If you want to check your dependency tree for the number of maintainers you're dealing with instead of the number of dependencies, this can be done with cargo tree + checking the Cargo.toml/crates.io ownership info for each of the found packages. I don't know if there's a command written to do that already, but I've done that with a small script in the past.
Fair enough. As I noted to another commenter, I'm not trying to say there was no prior art (if nothing else there was Maven), just that they were following the overwhelming majority of mainstream languages at the time.
> just that they were following the overwhelming majority of mainstream languages at the time.

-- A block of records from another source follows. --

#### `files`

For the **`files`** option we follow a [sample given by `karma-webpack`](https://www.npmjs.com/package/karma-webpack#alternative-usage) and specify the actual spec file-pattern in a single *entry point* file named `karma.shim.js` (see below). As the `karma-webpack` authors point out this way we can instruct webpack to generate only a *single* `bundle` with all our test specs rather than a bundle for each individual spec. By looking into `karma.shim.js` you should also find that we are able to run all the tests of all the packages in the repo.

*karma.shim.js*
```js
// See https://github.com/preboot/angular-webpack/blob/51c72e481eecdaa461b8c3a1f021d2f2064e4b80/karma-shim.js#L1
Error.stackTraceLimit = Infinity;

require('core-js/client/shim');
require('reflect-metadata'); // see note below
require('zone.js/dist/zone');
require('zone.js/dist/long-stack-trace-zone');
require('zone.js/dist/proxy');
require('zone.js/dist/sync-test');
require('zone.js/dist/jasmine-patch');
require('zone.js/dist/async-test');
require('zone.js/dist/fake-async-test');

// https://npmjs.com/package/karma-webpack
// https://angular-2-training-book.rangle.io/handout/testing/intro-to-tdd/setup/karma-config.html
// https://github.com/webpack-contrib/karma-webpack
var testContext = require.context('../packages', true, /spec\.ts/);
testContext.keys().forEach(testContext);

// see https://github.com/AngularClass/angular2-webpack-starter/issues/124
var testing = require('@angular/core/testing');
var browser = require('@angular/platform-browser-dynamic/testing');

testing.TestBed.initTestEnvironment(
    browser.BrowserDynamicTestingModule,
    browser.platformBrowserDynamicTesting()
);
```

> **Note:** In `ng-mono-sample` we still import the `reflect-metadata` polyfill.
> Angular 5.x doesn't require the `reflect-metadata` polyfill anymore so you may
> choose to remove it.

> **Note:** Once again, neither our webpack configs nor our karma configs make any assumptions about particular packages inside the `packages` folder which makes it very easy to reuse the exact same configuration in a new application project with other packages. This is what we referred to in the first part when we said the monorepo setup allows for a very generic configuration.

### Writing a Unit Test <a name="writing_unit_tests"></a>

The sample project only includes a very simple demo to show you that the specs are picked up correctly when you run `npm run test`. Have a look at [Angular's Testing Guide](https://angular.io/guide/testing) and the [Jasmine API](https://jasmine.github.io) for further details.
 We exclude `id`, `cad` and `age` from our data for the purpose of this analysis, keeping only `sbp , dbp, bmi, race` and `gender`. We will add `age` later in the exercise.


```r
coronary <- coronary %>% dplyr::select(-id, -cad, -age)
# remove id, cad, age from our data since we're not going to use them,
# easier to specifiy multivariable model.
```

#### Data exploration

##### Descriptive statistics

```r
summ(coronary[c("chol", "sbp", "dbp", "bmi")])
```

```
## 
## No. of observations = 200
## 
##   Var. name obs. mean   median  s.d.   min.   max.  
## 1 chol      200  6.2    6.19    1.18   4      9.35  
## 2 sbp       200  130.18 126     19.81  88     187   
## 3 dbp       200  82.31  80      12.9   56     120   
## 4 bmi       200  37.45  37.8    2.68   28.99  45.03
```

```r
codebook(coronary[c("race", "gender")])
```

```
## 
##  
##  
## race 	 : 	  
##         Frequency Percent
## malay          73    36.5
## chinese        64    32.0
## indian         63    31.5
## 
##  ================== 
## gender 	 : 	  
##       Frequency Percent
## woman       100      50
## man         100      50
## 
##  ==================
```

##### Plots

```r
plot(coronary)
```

They were trying to do better than mainstream languages in other areas and succeeded. IIRC on this front they just decided Ruby's bundler was the bee's knees.
The same developer who worked on bundler also worked on the initial version of cargo. That’s why they’re similar.
And at that time, it was a good idea. Ruby was popular and bundler + gem ecosystem was a big reason for its popularity. No one was worried that Rust might become so popular that it might outgrow the bundler model. That was only a remote possibility to begin with.
A mistake that many programmers make, as if baking one more feature on top would have made any difference that wouldn't be amortized in just a few weeks... Sigh.
The people that are working on the project haven't implemented namespaces, or any other security feature really, so what they say is immaterial. What they do is the only thing that matters.
The point is that it's much easier to make a mistake typing "requests" than "
org.kennethreitz:requests" (as a pure hypothetical.)
It also means that more than one project can have a module called "utils" or "common", which once again reduces the risk of people accidentally downloading the wrong thing.
Just some random Cargo security-related issues I noticed:
- No strong link between the repo and the published code.
- Many crates were spammed that were just a wrapper around a popular C/C++ library. There's no indication of this, so... "surprise!"... your compiled app is now more unsafe C/C++ code than Rust.
- Extensive name squatting, to the point that virtual no library uses the obvious name, because someone else got to it first. The aformentioned C/C++ libraries were easy to spit out, so they often grabbed the name before a Rust rewrite could be completed and published. So you now go to Cargo to find a Rust library for 'X' and you instead have to use 'X-rs' because... ha-ha, it's actually a C/C++ package manager with some Rust crates in there also.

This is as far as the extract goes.